- _Work task_: Find and copy each line of the listing below that has the word "базы" in it.
::: Available data :::
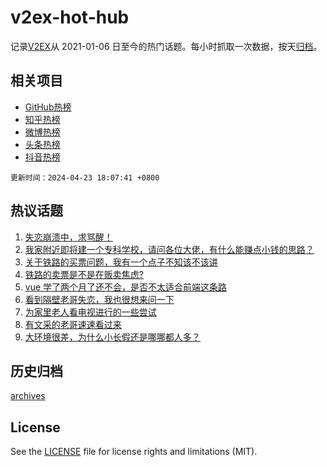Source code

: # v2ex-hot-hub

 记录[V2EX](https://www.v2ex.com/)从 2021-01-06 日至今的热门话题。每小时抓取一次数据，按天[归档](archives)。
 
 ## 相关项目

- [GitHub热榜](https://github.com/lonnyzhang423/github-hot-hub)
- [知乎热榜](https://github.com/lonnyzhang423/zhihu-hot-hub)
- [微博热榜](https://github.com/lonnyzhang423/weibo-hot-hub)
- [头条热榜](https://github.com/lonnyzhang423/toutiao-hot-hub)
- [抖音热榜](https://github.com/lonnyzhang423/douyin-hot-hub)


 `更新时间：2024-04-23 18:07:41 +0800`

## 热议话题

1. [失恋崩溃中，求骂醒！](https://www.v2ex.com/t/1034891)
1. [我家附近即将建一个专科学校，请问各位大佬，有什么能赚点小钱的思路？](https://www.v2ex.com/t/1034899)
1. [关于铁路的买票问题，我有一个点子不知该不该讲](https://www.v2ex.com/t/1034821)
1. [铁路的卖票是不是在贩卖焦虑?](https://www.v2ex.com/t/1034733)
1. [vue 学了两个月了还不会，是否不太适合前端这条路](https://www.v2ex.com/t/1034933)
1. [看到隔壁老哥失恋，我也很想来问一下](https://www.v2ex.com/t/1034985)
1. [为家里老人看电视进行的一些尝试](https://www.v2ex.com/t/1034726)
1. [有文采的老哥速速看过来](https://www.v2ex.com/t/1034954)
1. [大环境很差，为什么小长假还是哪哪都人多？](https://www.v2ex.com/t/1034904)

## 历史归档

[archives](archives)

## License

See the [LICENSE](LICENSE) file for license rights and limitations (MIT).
:::
::: Available data :::
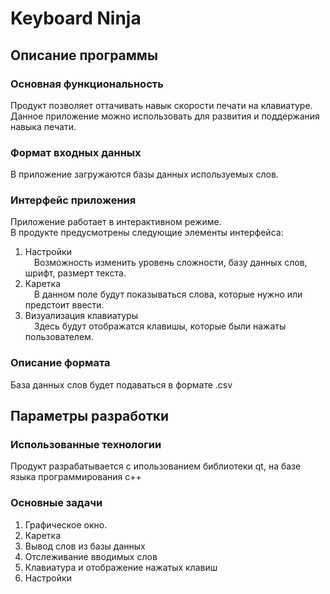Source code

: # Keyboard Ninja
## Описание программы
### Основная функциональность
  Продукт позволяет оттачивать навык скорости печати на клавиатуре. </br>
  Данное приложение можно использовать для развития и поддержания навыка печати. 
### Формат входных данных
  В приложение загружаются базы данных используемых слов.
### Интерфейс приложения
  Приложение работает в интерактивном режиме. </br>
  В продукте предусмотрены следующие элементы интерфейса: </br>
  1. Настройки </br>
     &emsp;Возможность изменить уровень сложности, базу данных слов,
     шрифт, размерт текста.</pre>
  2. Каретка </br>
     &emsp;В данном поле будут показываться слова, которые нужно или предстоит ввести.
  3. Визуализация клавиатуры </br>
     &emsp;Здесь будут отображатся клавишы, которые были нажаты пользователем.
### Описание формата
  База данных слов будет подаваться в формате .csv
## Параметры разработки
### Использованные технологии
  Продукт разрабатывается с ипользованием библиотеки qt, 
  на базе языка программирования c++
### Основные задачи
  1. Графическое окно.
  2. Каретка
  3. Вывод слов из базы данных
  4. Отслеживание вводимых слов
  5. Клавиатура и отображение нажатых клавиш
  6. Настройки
:::
- _Output for this exercise_:
  В приложение загружаются базы данных используемых слов.
  3. Вывод слов из базы данных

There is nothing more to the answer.